# Does anyone do potatoes in the smoker?



## wullybully

I was thinking about putting potatoes in the smoker.  Has anyone tried this?  What did you do?  How did they come out?

Thanks in advance


----------



## capt dan

I do all the time, I just wrap em up in a foil suit and toss em on the hotest part of the Lang and leave em in there for an hr  or so. Just like baking!

If you look into the side  dish forum, you will find some real nice spud recipes!


----------



## ronp

I made these scalloped ones awhile ago.

http://smokingmeatforums.com/forums/...ad.php?t=16756


----------



## cowgirl

Scalloped are really good! I also like to just roll them in evoo, kosher salt and cracked black pepper.

Also like to smoke twice baked tatoes....


----------



## coyote

seems a lot of folks also use them (potatos)to hold the temp probes. I allways figured when done cooking they ate em..


----------



## pineywoods

I'll second the twice baked potato thats good stuff


----------



## supervman

I like the Leek action. You yall got me good n hungry!


----------



## flash

Do it all the time. Baked or Sweet.



Wrap in foil after 1 hour in smoker.



Don't forget to spice them up after to rub them with butter.

Around two hours in foil, then 1/2 hour out of foil.


----------



## chrome

Twice baked are really good. We wrap sweet potatoes in foil and put them in too.


----------



## pineywoods

I really like these


----------



## two much smoke

we tried smoked potatoes last weekend and we cooked them whole in the microwave till almost done and then put them on the smoker.
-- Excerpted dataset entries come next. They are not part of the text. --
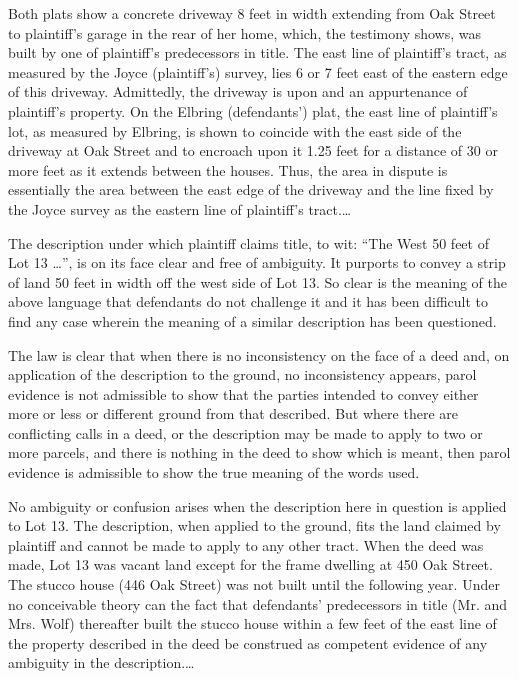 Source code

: Both plats show a concrete driveway 8 feet in width extending from Oak Street to
plaintiff's garage in the rear of her home, which, the testimony shows, was
built by one of plaintiff's predecessors in title. The east line of plaintiff's
tract, as measured by the Joyce (plaintiff's) survey, lies 6 or 7 feet east of
the eastern edge of this driveway. Admittedly, the driveway is upon and an
appurtenance of plaintiff's property. On the Elbring (defendants') plat, the
east line of plaintiff's lot, as measured by Elbring, is shown to coincide with
the east side of the driveway at Oak Street and to encroach upon it 1.25 feet
for a distance of 30 or more feet as it extends between the houses. Thus, the
area in dispute is essentially the area between the east edge of the driveway
and the line fixed by the Joyce survey as the eastern line of plaintiff's
tract.\ldots

The description under which plaintiff claims title, to wit: ``The West 50 feet
of
Lot 13 \dots'', is on its face clear and free of ambiguity. It purports to
convey a strip of land 50 feet in width off the west side of Lot 13. So clear
is the meaning of the above language that defendants do not challenge it and it
has been difficult to find any case wherein the meaning of a similar
description has been questioned. 

The law is clear that when there is no inconsistency on the face of a deed and,
on application of the description to the ground, no inconsistency appears,
parol evidence is not admissible to show that the parties intended to convey
either more or less or different ground from that described. But where there
are conflicting calls in a deed, or the description may be made to apply to two
or more parcels, and there is nothing in the deed to show which is meant, then
parol evidence is admissible to show the true meaning of the words used. 

No ambiguity or confusion arises when the description here in question is
applied to Lot 13. The description, when applied to the ground, fits the land
claimed by plaintiff and cannot be made to apply to any other tract. When the
deed was made, Lot 13 was vacant land except for the frame dwelling at 450 Oak
Street. The stucco house (446 Oak Street) was not built until the following
year. Under no conceivable theory can the fact that defendants' predecessors in
title (Mr. and Mrs. Wolf) thereafter built the stucco house within a few feet
of the east line of the property described in the deed be construed as
competent evidence of any ambiguity in the description.\ldots

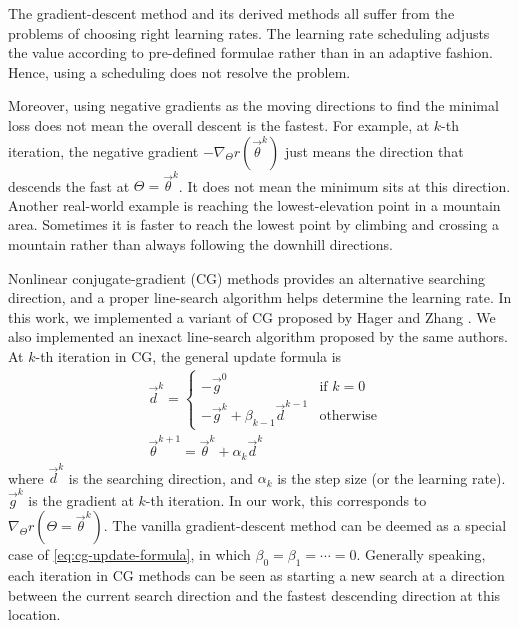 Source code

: 
The gradient-descent method and its derived methods all suffer from the problems of choosing right learning rates.
The learning rate scheduling adjusts the value according to pre-defined formulae rather than in an adaptive fashion.
Hence, using a scheduling does not resolve the problem.

Moreover, using negative gradients as the moving directions to find the minimal loss does not mean the overall descent is the fastest.
For example, at $k$-th iteration, the negative gradient $- \nabla_{\Theta} r(\vec{\theta}^k)$ just means the direction that descends the fast at $\Theta=\vec{\theta}^k$.
It does not mean the minimum sits at this direction.
Another real-world example is reaching the lowest-elevation point in a mountain area.
Sometimes it is faster to reach the lowest point by climbing and crossing a mountain rather than always following the downhill directions.

Nonlinear conjugate-gradient (CG) methods provides an alternative searching direction, and a proper line-search algorithm helps determine the learning rate.
In this work, we implemented a variant of CG proposed by Hager and Zhang \cite{hager_new_2005,hager_survey_2006,hager_algorithm_2006}.
We also implemented an inexact line-search algorithm proposed by the same authors.
At $k$-th iteration in CG, the general update formula is
\begin{equation}\label{eq:cg-update-formula}
    \begin{aligned}
        &\vec{d}^k = 
        \left\{
            \begin{array}{ll}
                -\vec{g}^0 & \text{if\ }k = 0 \\
                -\vec{g}^k + \beta_{k-1}\vec{d}^{k-1} & \text{otherwise}
            \end{array}
        \right. \\
        &\vec{\theta}^{k+1} = \vec{\theta}^k + \alpha_k \vec{d}^k
    \end{aligned}
\end{equation}
where $\vec{d}^k$ is the searching direction, and $\alpha_k$ is the step size (or the learning rate).
$\vec{g}^k$ is the gradient at $k$-th iteration.
In our work, this corresponds to $\nabla_{\Theta} r(\Theta=\vec{\theta}^k)$.
The vanilla gradient-descent method can be deemed as a special case of \eqref{eq:cg-update-formula}, in which $\beta_0=\beta_1=\cdots=0$.
Generally speaking, each iteration in CG methods can be seen as starting a new search at a direction between the current search direction and the fastest descending direction at this location.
The wife liked them so much she didn't put butter or sour cream on them as they were that good.


----------



## walking dude

T-Bone Tim, turned me/forum, onto these

http://www.smokingmeatforums.com/for...ghlight=taters


----------



## davidmcg

yup we put them straight on the rake in the smoke for an hour.  Then we wrap them in foil and hold there for half an hour.  Take out and let rest for 15 minutes or so.  After that we all eat them up as fast as possible.  Nice, soft, sweet smoky flavor.  Pretty darn good in the summer and just fantastic in the cold of winter.


----------



## uncle-honky

We smoke them there taters all the time. In my ecb no mods. I will say it is fantastic and a no brainer, a must have...lol . I get Idaho bakers, poke with a fork some what deep about a half dozen times, rub with bacon grease and kosher salt, rub if ya like. 225 deg to 250 deg/ 2hrs top rack. Poke em with a skewer like ya would a cake, goes through easy and comes out fairly clean, they're done! Save for omelets later, or smoked mashed taters....yummy!!
different smokers will give different results.


----------



## morkdach

twice baked good stuff.


----------



## plano-smoker

We've used this recipe with success before.  It is handy to wrap them up and have them in the fridge. 

http://www.recipesource.com/fgv/vege...0/rec0003.html


----------